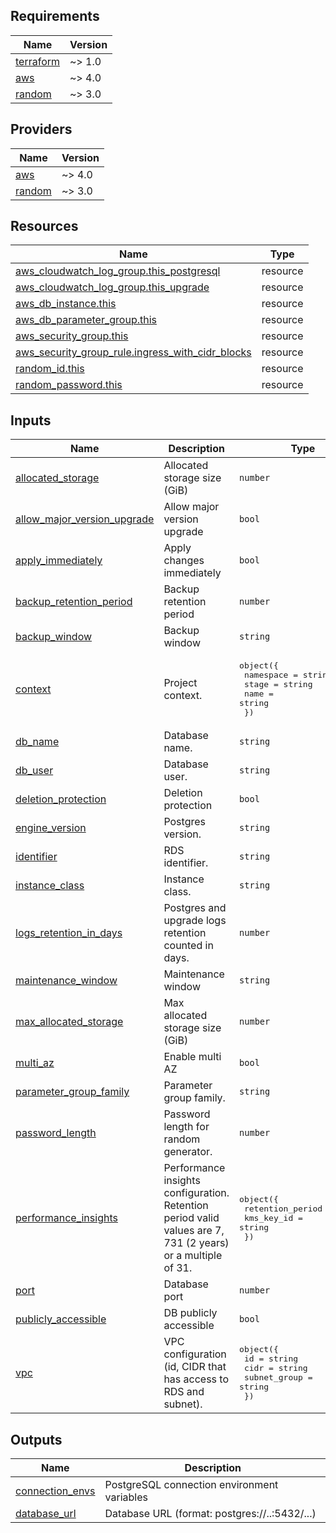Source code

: <!-- BEGIN_TF_DOCS -->
## Requirements

| Name | Version |
|------|---------|
| <a name="requirement_terraform"></a> [terraform](#requirement\_terraform) | ~> 1.0 |
| <a name="requirement_aws"></a> [aws](#requirement\_aws) | ~> 4.0 |
| <a name="requirement_random"></a> [random](#requirement\_random) | ~> 3.0 |

## Providers

| Name | Version |
|------|---------|
| <a name="provider_aws"></a> [aws](#provider\_aws) | ~> 4.0 |
| <a name="provider_random"></a> [random](#provider\_random) | ~> 3.0 |

## Resources

| Name | Type |
|------|------|
| [aws_cloudwatch_log_group.this_postgresql](https://registry.terraform.io/providers/hashicorp/aws/latest/docs/resources/cloudwatch_log_group) | resource |
| [aws_cloudwatch_log_group.this_upgrade](https://registry.terraform.io/providers/hashicorp/aws/latest/docs/resources/cloudwatch_log_group) | resource |
| [aws_db_instance.this](https://registry.terraform.io/providers/hashicorp/aws/latest/docs/resources/db_instance) | resource |
| [aws_db_parameter_group.this](https://registry.terraform.io/providers/hashicorp/aws/latest/docs/resources/db_parameter_group) | resource |
| [aws_security_group.this](https://registry.terraform.io/providers/hashicorp/aws/latest/docs/resources/security_group) | resource |
| [aws_security_group_rule.ingress_with_cidr_blocks](https://registry.terraform.io/providers/hashicorp/aws/latest/docs/resources/security_group_rule) | resource |
| [random_id.this](https://registry.terraform.io/providers/hashicorp/random/latest/docs/resources/id) | resource |
| [random_password.this](https://registry.terraform.io/providers/hashicorp/random/latest/docs/resources/password) | resource |

## Inputs

| Name | Description | Type | Default | Required |
|------|-------------|------|---------|:--------:|
| <a name="input_allocated_storage"></a> [allocated\_storage](#input\_allocated\_storage) | Allocated storage size (GiB) | `number` | `20` | no |
| <a name="input_allow_major_version_upgrade"></a> [allow\_major\_version\_upgrade](#input\_allow\_major\_version\_upgrade) | Allow major version upgrade | `bool` | `false` | no |
| <a name="input_apply_immediately"></a> [apply\_immediately](#input\_apply\_immediately) | Apply changes immediately | `bool` | `false` | no |
| <a name="input_backup_retention_period"></a> [backup\_retention\_period](#input\_backup\_retention\_period) | Backup retention period | `number` | `30` | no |
| <a name="input_backup_window"></a> [backup\_window](#input\_backup\_window) | Backup window | `string` | `"02:30-03:30"` | no |
| <a name="input_context"></a> [context](#input\_context) | Project context. | <pre>object({<br>    namespace = string<br>    stage     = string<br>    name      = string<br>  })</pre> | n/a | yes |
| <a name="input_db_name"></a> [db\_name](#input\_db\_name) | Database name. | `string` | n/a | yes |
| <a name="input_db_user"></a> [db\_user](#input\_db\_user) | Database user. | `string` | n/a | yes |
| <a name="input_deletion_protection"></a> [deletion\_protection](#input\_deletion\_protection) | Deletion protection | `bool` | `true` | no |
| <a name="input_engine_version"></a> [engine\_version](#input\_engine\_version) | Postgres version. | `string` | `"14.5"` | no |
| <a name="input_identifier"></a> [identifier](#input\_identifier) | RDS identifier. | `string` | n/a | yes |
| <a name="input_instance_class"></a> [instance\_class](#input\_instance\_class) | Instance class. | `string` | `"db.t4g.micro"` | no |
| <a name="input_logs_retention_in_days"></a> [logs\_retention\_in\_days](#input\_logs\_retention\_in\_days) | Postgres and upgrade logs retention counted in days. | `number` | `60` | no |
| <a name="input_maintenance_window"></a> [maintenance\_window](#input\_maintenance\_window) | Maintenance window | `string` | `"Mon:00:00-Mon:02:00"` | no |
| <a name="input_max_allocated_storage"></a> [max\_allocated\_storage](#input\_max\_allocated\_storage) | Max allocated storage size (GiB) | `number` | `100` | no |
| <a name="input_multi_az"></a> [multi\_az](#input\_multi\_az) | Enable multi AZ | `bool` | `true` | no |
| <a name="input_parameter_group_family"></a> [parameter\_group\_family](#input\_parameter\_group\_family) | Parameter group family. | `string` | `"postgres14"` | no |
| <a name="input_password_length"></a> [password\_length](#input\_password\_length) | Password length for random generator. | `number` | `16` | no |
| <a name="input_performance_insights"></a> [performance\_insights](#input\_performance\_insights) | Performance insights configuration. Retention period valid values are 7, 731 (2 years) or a multiple of 31. | <pre>object({<br>    retention_period = number<br>    kms_key_id       = string<br>  })</pre> | <pre>{<br>  "kms_key_id": null,<br>  "retention_period": 62<br>}</pre> | no |
| <a name="input_port"></a> [port](#input\_port) | Database port | `number` | `5432` | no |
| <a name="input_publicly_accessible"></a> [publicly\_accessible](#input\_publicly\_accessible) | DB publicly accessible | `bool` | `false` | no |
| <a name="input_vpc"></a> [vpc](#input\_vpc) | VPC configuration (id, CIDR that has access to RDS and subnet). | <pre>object({<br>    id           = string<br>    cidr         = string<br>    subnet_group = string<br>  })</pre> | n/a | yes |

## Outputs

| Name | Description |
|------|-------------|
| <a name="output_connection_envs"></a> [connection\_envs](#output\_connection\_envs) | PostgreSQL connection environment variables |
| <a name="output_database_url"></a> [database\_url](#output\_database\_url) | Database URL (format: postgres://..:5432/...) |
<!-- END_TF_DOCS -->
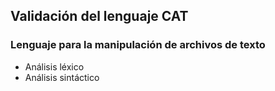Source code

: ## Validación del lenguaje CAT

### Lenguaje para la manipulación de archivos de texto

- Análisis léxico
- Análisis sintáctico
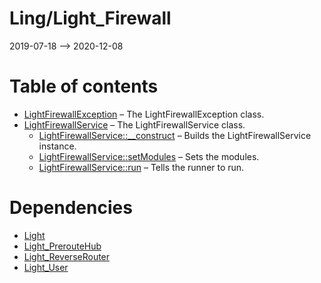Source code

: Ling/Light_Firewall
================
2019-07-18 --> 2020-12-08




Table of contents
===========

- [LightFirewallException](https://github.com/lingtalfi/Light_Firewall/blob/master/doc/api/Ling/Light_Firewall/Exception/LightFirewallException.md) &ndash; The LightFirewallException class.
- [LightFirewallService](https://github.com/lingtalfi/Light_Firewall/blob/master/doc/api/Ling/Light_Firewall/LightFirewallService.md) &ndash; The LightFirewallService class.
    - [LightFirewallService::__construct](https://github.com/lingtalfi/Light_Firewall/blob/master/doc/api/Ling/Light_Firewall/LightFirewallService/__construct.md) &ndash; Builds the LightFirewallService instance.
    - [LightFirewallService::setModules](https://github.com/lingtalfi/Light_Firewall/blob/master/doc/api/Ling/Light_Firewall/LightFirewallService/setModules.md) &ndash; Sets the modules.
    - [LightFirewallService::run](https://github.com/lingtalfi/Light_Firewall/blob/master/doc/api/Ling/Light_Firewall/LightFirewallService/run.md) &ndash; Tells the runner to run.


Dependencies
============
- [Light](https://github.com/lingtalfi/Light)
- [Light_PrerouteHub](https://github.com/lingtalfi/Light_PrerouteHub)
- [Light_ReverseRouter](https://github.com/lingtalfi/Light_ReverseRouter)
- [Light_User](https://github.com/lingtalfi/Light_User)


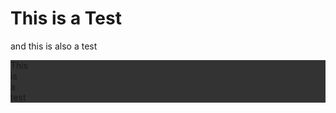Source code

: <html>
<head>
<style>
    ul {
    list-style-type: none;
    margin: 0;
    padding: 0;
    overflow: hidden;
    background-color: #333333;
    }

    li {
    float: left;
    }

    li a {
    display: block;
    color: white;
    text-align: center;
    padding: 16px;
    text-decoration: none;
    }

    li a:hover {
    background-color: #111111;
    }
</style>
<h1>This is a Test</h1>
<p>and this is also a test</p>
<ul>
    <li>This</li>
    <li>is</li>
    <li>a</li>
    <li>test</li>
</ul>


</html>

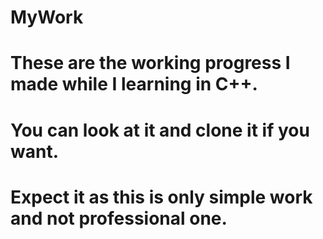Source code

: # MyWork
# These are the working progress I made while I learning in C++.
# You can look at it and clone it if you want.
# Expect it as this is only simple work and not professional one.
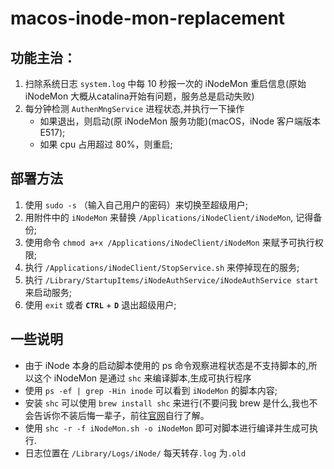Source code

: # macos-inode-mon-replacement

## 功能主治：

1. 扫除系统日志 `system.log` 中每 10 秒报一次的 iNodeMon 重启信息(原始 iNodeMon 大概从catalina开始有问题，服务总是启动失败)
2. 每分钟检测 `AuthenMngService` 进程状态,并执行一下操作
   - 如果退出，则启动(原 iNodeMon 服务功能)(macOS，iNode 客户端版本 E517); 
   - 如果 cpu 占用超过 80%，则重启;

## 部署方法

1. 使用 `sudo -s` （输入自己用户的密码）来切换至超级用户;
2. 用附件中的 `iNodeMon` 来替换 `/Applications/iNodeClient/iNodeMon`, 记得备份;
3. 使用命令 `chmod a+x /Applications/iNodeClient/iNodeMon` 来赋予可执行权限;
4. 执行 `/Applications/iNodeClient/StopService.sh` 来停掉现在的服务;
5. 执行 `/Library/StartupItems/iNodeAuthService/iNodeAuthService start` 来启动服务;
6. 使用 `exit` 或者 **`CTRL`** + **`D`** 退出超级用户;


## 一些说明

- 由于 iNode 本身的启动脚本使用的 ps 命令观察进程状态是不支持脚本的,所以这个 iNodeMon 是通过 `shc` 来编译脚本,生成可执行程序
- 使用 `ps -ef | grep -Hin inode` 可以看到 `iNodeMon` 的脚本内容;
- 安装 `shc` 可以使用 `brew install shc` 来进行(不要问我 brew 是什么,我也不会告诉你不装后悔一辈子，前往[官网](https://brew.sh)自行了解。
- 使用 `shc -r -f iNodeMon.sh -o iNodeMon` 即可对脚本进行编译并生成可执行.
- 日志位置在 `/Library/Logs/iNode/` 每天转存`.log` 为`.old`
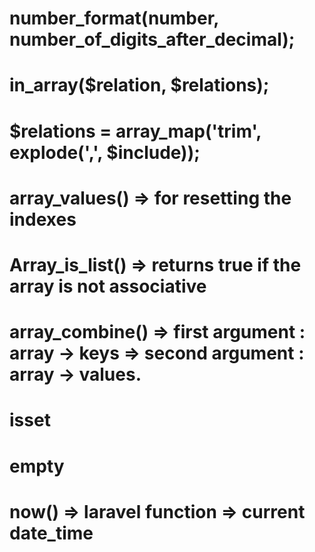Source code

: # number_format(number, number_of_digits_after_decimal);
# in_array($relation, $relations);
# $relations = array_map('trim', explode(',', $include));
# array_values() => for resetting the indexes
# Array_is_list() => returns true if the array is not associative
# array_combine() => first argument : array -> keys => second argument : array -> values.
# isset
# empty
# now() => laravel function => current date_time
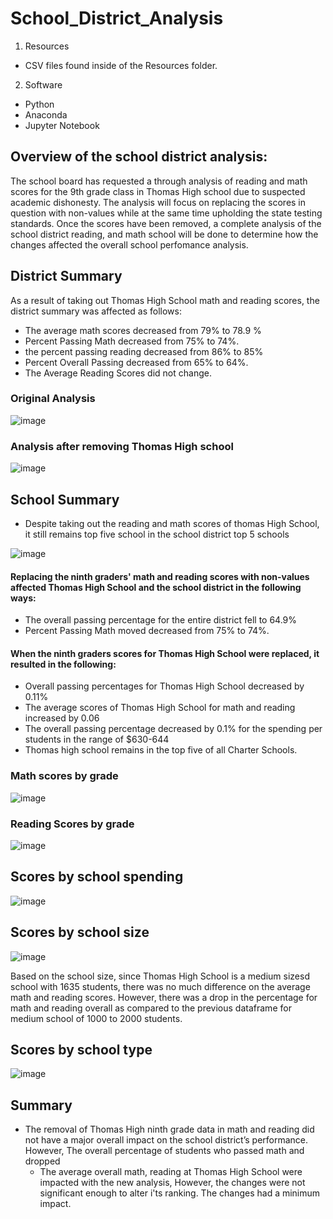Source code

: # School_District_Analysis

  1. Resources
  
   - CSV files found inside of the Resources folder.

  2. Software
   - Python
   - Anaconda
   - Jupyter Notebook


## Overview of the school district analysis: 

The school board has requested a through analysis of reading and math scores for the 9th grade class in Thomas High school due to suspected academic dishonesty. The analysis will focus on replacing the scores in question with non-values while at the same time upholding the state testing standards. Once the scores have been removed, a complete analysis of the school district reading, and math school will be done to determine how the changes affected the overall school perfomance analysis. 


## District Summary 

As a result of taking out Thomas High School math and reading scores, the district summary was affected as follows:
- The average math scores decreased from 79% to 78.9 %
- Percent Passing Math decreased from 75% to 74%.
- the percent passing reading decreased from 86% to 85%
- Percent Overall Passing decreased from 65% to 64%.
- The Average Reading Scores did not change.

### Original Analysis
![image](https://user-images.githubusercontent.com/90416094/140558601-bae79957-0eb1-4238-81ac-76bfeada3835.png)



### Analysis after removing Thomas High school
![image](https://user-images.githubusercontent.com/90416094/140558700-481fe943-8d4a-43c9-9f35-2870041be4e1.png)



## School Summary 

- Despite taking out the reading and math scores of thomas High School, it still remains top five school in the school district top 5 schools

![image](https://user-images.githubusercontent.com/90416094/140559424-4df09517-31bf-4627-8dee-8b1e95c68185.png)

#### Replacing the ninth graders' math and reading scores with non-values affected Thomas High School and the school district in the following ways:

- The overall passing percentage for the entire district fell to 64.9%
- Percent Passing Math moved decreased from 75% to 74%.


#### When the ninth graders scores for Thomas High School were replaced, it resulted in the following:

- Overall passing percentages for Thomas High School decreased by 0.11%
- The average scores of Thomas High School for math and reading increased by 0.06
- The overall passing percentage decreased by 0.1% for the spending per students in the range of $630-644 
- Thomas high school remains in the top five of all Charter Schools. 

### Math scores by grade
![image](https://user-images.githubusercontent.com/90416094/140576459-85cd612b-7d7f-4f03-ba1b-4aeeddedd24b.png)

### Reading Scores by grade
![image](https://user-images.githubusercontent.com/90416094/140576563-775fd27b-9553-4e48-bb81-4323c2cf4e94.png)

## Scores by school spending

![image](https://user-images.githubusercontent.com/90416094/140559997-18c1f861-e63d-47f3-93d3-e709957f23b1.png)


## Scores by school size

![image](https://user-images.githubusercontent.com/90416094/140579586-a5b29c02-7f38-45ab-b803-912d3554c52d.png)

Based on the school size, since Thomas High School is a medium sizesd school with 1635 students, there was no much difference on the average math and reading scores. However, there was  a drop in the percentage for math and reading overall as compared to the previous dataframe for medium school of 1000 to 2000 students.

## Scores by school type
![image](https://user-images.githubusercontent.com/90416094/140560124-fac20b53-3f89-4d0a-9890-95f2a4abe06c.png)

## Summary

- The removal of Thomas High ninth grade data in math and reading did not have a major overall impact on the school district’s performance.   However, The overall percentage of     students who passed math and  dropped 
    - The average overall math, reading at Thomas High School were impacted with the new analysis, However, the changes were not significant    enough to alter i'ts ranking. The         changes had a minimum impact.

What you need to do:
Copy exactly, and only, the lines from the line that contains "- The removal" through the end of the data above.

Result:
- The removal of Thomas High ninth grade data in math and reading did not have a major overall impact on the school district’s performance.   However, The overall percentage of     students who passed math and  dropped 
    - The average overall math, reading at Thomas High School were impacted with the new analysis, However, the changes were not significant    enough to alter i'ts ranking. The         changes had a minimum impact.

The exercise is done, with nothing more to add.